Она уже не ищет себе счастливого мира. В лучшем случае ее мир будет спокойным и безопасным, но скорее всего – напряженным, с плотно пригнанными днями и годами. А счастливым – уже, наверное, никогда.
– Отвези меня домой.
В автомобиле Виктор, не отрывая глаз от скользкой заснеженной дороги, произнес:
– Один наш общий знакомый… неважно, кто… назвал тебя машиной. «Машина, – сказал он. – Никакой лирики». Потому что ты поздоровалась с ним, но, по-видимому, не стала оживленно болтать. Я понимаю, ты больше ничего не делаешь из вежливости – тебе просто некогда. Поэтому, когда мы с тобой треплемся по три часа кряду, я думаю, этого требует твоя внутренняя суть.
Иванна промолчала.
– Я тоже давно ничего не делаю из вежливости, – продолжал Виктор, – экономлю время. В это сэкономленное время мы с тобой и разговариваем.

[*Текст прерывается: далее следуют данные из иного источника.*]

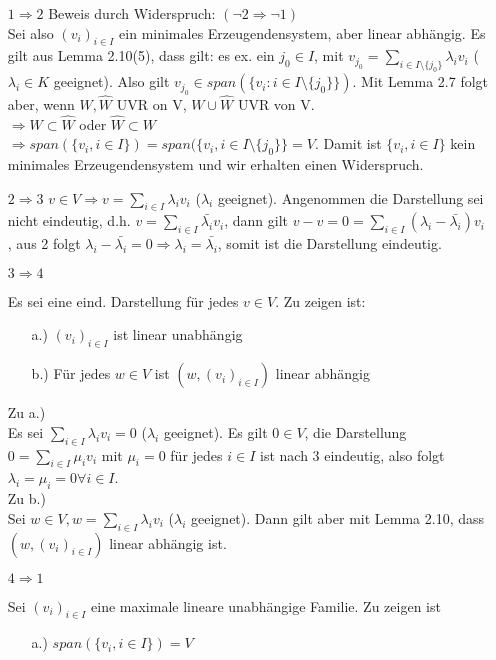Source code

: \documentclass{scrartcl}
\newcommand{\lb}{\lambda}
\begin{document}
\begin{itemize}
\item[\(1 \Rightarrow 2\)]{Beweis durch Widerspruch: \((\neg 2 \Rightarrow \neg 1)\)\\
Sei also \((v_i)_{i \in I}\) ein minimales Erzeugendensystem, aber linear abh\"angig. Es gilt aus Lemma 2.10(5), dass gilt: es ex. ein \(j_0 \in I\), mit \(v_{j_0} = \sum_{i \in I \setminus \{j_0\}} \lb_i v_i\) (\(\lb_i \in K \) geeignet). Also gilt \(v_{j_0} \in span(\{v_i : i \in I \setminus \{j_0\}\})\). Mit Lemma 2.7 folgt aber, wenn \(W, \hat{W}\) UVR on V, \(W \cup \hat{W}\) UVR von V.\\
\(\Rightarrow W \subset \hat{W}\) oder \(\hat{W} \subset W\)\\
\(\Rightarrow span(\{v_i, i \in I\}) = span(\{v_i, i \in I \setminus \{j_0\}\} = V\). Damit ist \(\{v_i, i \in I\}\) kein minimales Erzeugendensystem und wir erhalten einen Widerspruch.
}
\item[\(2 \Rightarrow 3\)]{ \(v \in V \Rightarrow v = \sum_{i \in I}\lb_i v_i\) (\(\lb_i\) geeignet). Angenommen die Darstellung sei nicht eindeutig, d.h. \(v = \sum_{i \in I}\bar{\lb_i} v_i\), dann gilt \(v - v = 0 = \sum_{i \in I} (\lb_i - \bar{\lb_i}) v_i\), aus 2 folgt \(\lb_i - \bar{\lb_i} = 0 \Rightarrow \lb_i = \bar{\lb_i}\), somit ist die Darstellung eindeutig.
}
\item[\(3 \Rightarrow 4\)]{Es sei eine eind. Darstellung f\"ur jedes \(v \in V\). Zu zeigen ist:
\begin{enumerate}
\item[a.)]{\((v_i)_{i \in I}\) ist linear unabh\"angig}
\item[b.)]{F\"ur jedes \(w \in V\) ist \((w, (v_i)_{i \in I})\) linear abh\"angig}
\end{enumerate}
Zu a.)\\
Es sei \(\sum_{i \in I}\lb_i v_i = 0\) (\(\lb_i\) geeignet). Es gilt \(0 \in V\), die Darstellung \(0 = \sum_{i \in I}\mu_i v_i\) mit \(\mu_i = 0\) f\"ur jedes \(i \in I\) ist nach 3 eindeutig, also folgt \(\lb_i = \mu_i = 0 \forall i \in I\).\\
Zu b.)\\
Sei \(w \in V, w = \sum_{i \in I} \lb_i v_i\) (\(\lb_i\) geeignet). Dann gilt aber mit Lemma 2.10, dass \((w, (v_i)_{i \in I})\) linear abh\"angig ist.
}
\item[\(4 \Rightarrow 1\)]{
Sei \((v_i)_{i \in I}\) eine maximale lineare unabh\"angige Familie. Zu zeigen ist
\begin{itemize}
\item[a.)]{\(span(\{v_i, i \in I\}) = V\)}

\end{itemize}}
\end{itemize}
\end{document}
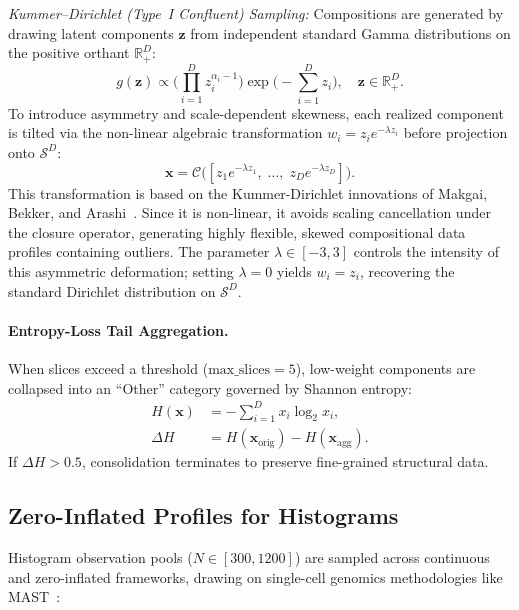 \documentclass[11pt,twocolumn]{article}
\newcommand{\simplex}{\mathcal{S}}
\newcommand{\closure}{\mathcal{C}}
\newcommand{\R}{\mathbb{R}}
\begin{document}
\noindent\emph{Kummer--Dirichlet (Type~I Confluent) Sampling:}
Compositions are generated by drawing latent components $\mathbf{z}$ from independent standard Gamma distributions on the positive orthant $\R_+^D$:
\begin{equation}\label{eq:kdga_raw}
  g(\mathbf{z}) \propto \biggl(\prod_{i=1}^D z_i^{\alpha_i - 1}\biggr)\exp\biggl(-\sum_{i=1}^D z_i\biggr),\quad \mathbf{z} \in \R_+^D.
\end{equation}
To introduce asymmetry and scale-dependent skewness, each realized component is tilted via the non-linear algebraic transformation $w_i = z_i e^{-\lambda z_i}$ before projection onto $\simplex^D$:
\begin{equation}\label{eq:kdga_closure}
  \mathbf{x} = \closure\!\bigl([z_1 e^{-\lambda z_1},\;\dots,\;z_D e^{-\lambda z_D}]\bigr).
\end{equation}
This transformation is based on the Kummer-Dirichlet innovations of Makgai, Bekker, and Arashi~\cite{makgai2021compositional}. Since it is non-linear, it avoids scaling cancellation under the closure operator, generating highly flexible, skewed compositional data profiles containing outliers. The parameter $\lambda \in [-3, 3]$ controls the intensity of this asymmetric deformation; setting $\lambda = 0$ yields $w_i = z_i$, recovering the standard Dirichlet distribution on $\simplex^D$.

\paragraph{Entropy-Loss Tail Aggregation.}
When slices exceed a threshold ($\text{max\_slices}=5$), low-weight components are collapsed into an ``Other'' category governed by Shannon entropy:
\begin{align}
  H(\mathbf{x}) &= -\sum_{i=1}^D x_i \log_2 x_i, \label{eq:entropy}\\
  \Delta H &= H(\mathbf{x}_{\text{orig}}) - H(\mathbf{x}_{\text{agg}}). \label{eq:entropy_loss}
\end{align}
If $\Delta H > 0.5$, consolidation terminates to preserve fine-grained structural data.

\subsection{Zero-Inflated Profiles for Histograms}\label{sec:zeroinflated}

Histogram observation pools ($N \in [300, 1200]$) are sampled across continuous and zero-inflated frameworks, drawing on single-cell genomics methodologies like MAST~\cite{finak2015mast}:
\end{document}
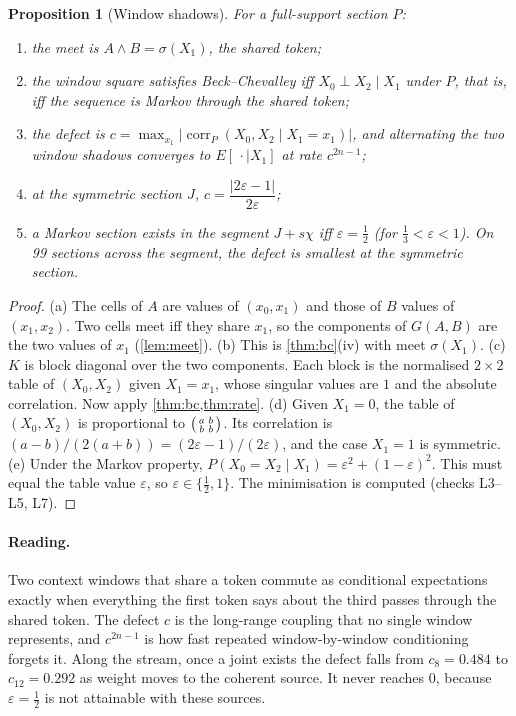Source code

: \documentclass[11pt]{article}
\newtheorem{proposition}[theorem]{Proposition}
\theoremstyle{definition}
\begin{document}
\begin{proposition}[Window shadows]\label{prop:windows}
For a full-support section $P$:
\begin{enumerate}[label=(\alph*)]
\item the meet is $A\wedge B=\sigma(X_1)$, the shared token;
\item the window square satisfies Beck--Chevalley iff $X_0\perp X_2\mid X_1$ under $P$, that is, iff the sequence is Markov through the
  shared token;
\item the defect is $c=\max_{x_1}\big|\operatorname{corr}_P(X_0,X_2\mid X_1=x_1)\big|$, and alternating the two window shadows converges
  to $E[\,\cdot\mid X_1]$ at rate $c^{2n-1}$;
\item at the symmetric section $J$, $c=\dfrac{|2\varepsilon-1|}{2\varepsilon}$;
\item a Markov section exists in the segment $J+s\chi$ iff $\varepsilon=\tfrac12$ (for $\tfrac13<\varepsilon<1$). On 99 sections across
  the segment, the defect is smallest at the symmetric section.
\end{enumerate}
\end{proposition}
\begin{proof}
(a) The cells of $A$ are values of $(x_0,x_1)$ and those of $B$ values of $(x_1,x_2)$. Two cells meet iff they share $x_1$, so the
components of $G(A,B)$ are the two values of $x_1$ (\cref{lem:meet}).
(b) This is \cref{thm:bc}(iv) with meet $\sigma(X_1)$.
(c) $K$ is block diagonal over the two components. Each block is the normalised $2\times2$ table of $(X_0,X_2)$ given $X_1=x_1$, whose
singular values are $1$ and the absolute correlation. Now apply \cref{thm:bc,thm:rate}.
(d) Given $X_1=0$, the table of $(X_0,X_2)$ is proportional to $\begin{psmallmatrix}a&b\\b&b\end{psmallmatrix}$. Its correlation is
$(a-b)/(2(a+b))=(2\varepsilon-1)/(2\varepsilon)$, and the case $X_1=1$ is symmetric.
(e) Under the Markov property, $P(X_0=X_2\mid X_1)=\varepsilon^2+(1-\varepsilon)^2$. This must equal the table value $\varepsilon$, so
$\varepsilon\in\{\tfrac12,1\}$. The minimisation is computed (checks L3--L5, L7).
\end{proof}

\paragraph{Reading.} Two context windows that share a token commute as conditional expectations exactly when everything the first
token says about the third passes through the shared token. The defect $c$ is the long-range coupling that no single window
represents, and $c^{2n-1}$ is how fast repeated window-by-window conditioning forgets it. Along the stream, once a joint exists the
defect falls from $c_8=0.484$ to $c_{12}=0.292$ as weight moves to the coherent source. It never reaches $0$, because $\varepsilon=\tfrac12$
is not attainable with these sources.
\end{document}
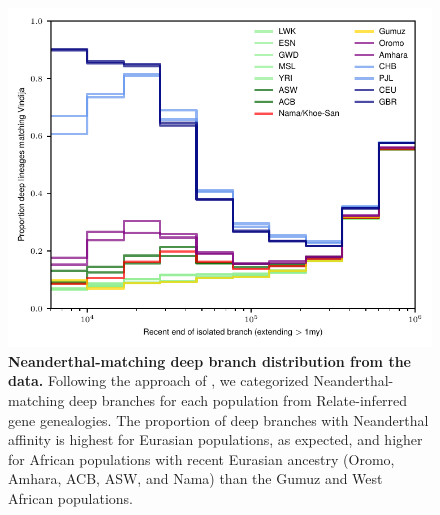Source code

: \documentclass[]{article}
\begin{document}
\begin{figure}[ht]
    \centering
    \includegraphics{figures/supp-deep-brances-data}
    \caption{
        \textbf{Neanderthal-matching deep branch distribution from the data.}
        Following the approach of \citet{Speidel2019-nj}, we categorized
        Neanderthal-matching deep branches for each population from
        Relate-inferred gene genealogies. The proportion of deep branches with
        Neanderthal affinity is highest for Eurasian populations, as expected,
        and higher for African populations with recent Eurasian ancestry
        (Oromo, Amhara, ACB, ASW, and Nama) than the Gumuz and West African
        populations. 
    }
    \label{fig:supp-deep-branches}
\end{figure}
\end{document}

Дома она заварила зеленый чай с жасмином, долго сидела на кухне, забравшись с ногами на маленький кожаный диванчик, и смотрела прямо перед собой. Там, куда она смотрела, стояло свежее, очень солнечное утро, и на плитах балкона, на низком деревянном столе были разбросаны пятна света, прорвавшиеся сквозь ребра солнцезащиты. На столе лежали пучок укропа, половинки помидоров и редиска россыпью, а в центре стояла поллитровая баночка густой розовой сметаны. Вечный берег. Вечная редиска под незаходящим солнцем. Сметана, которая никогда не скисает. Миражи одиночества…
Ей пришло вдруг в голову, что раньше она никогда не задумывалась о природе естественного света. Не о физической природе, а о метафизической. Как человек связан со светом, что с ним делает солнце и почему утро вечера мудренее? Что мы видим, когда думаем о Боге? Безусловно, мы видим свет.
E-mail от Эккерта был недельной давности. Дед писал о том, что неожиданно впервые понял: он ничего не понимает про людей, про их пути, траектории, цели. Даже не понимает, о чем они говорят. И ему все время темно.
Алексей
Рукопись
«В городе Чернигове на своих огородах люди до сих пор откапывают керамику одиннадцатого века. Чернигов – тихая зеленая провинция, которая стоит на жирных культурных слоях, на Антониевых пещерах, на густом перегное языческой Руси, на границе между заговоренным украинским Полесьем и брянскими сосновыми лесами. Я родился там сорок лет назад в единственном на весь город трехэтажном роддоме, зимой. Тогда были снежные зимы, не то что сейчас, и я думаю, что мама лежала в чистой некрасивой палате, в которой пахло хлоркой и компотом из сухофруктов, смотрела, как идет снег, ждала папу и радовалась, когда меня приносили кормить.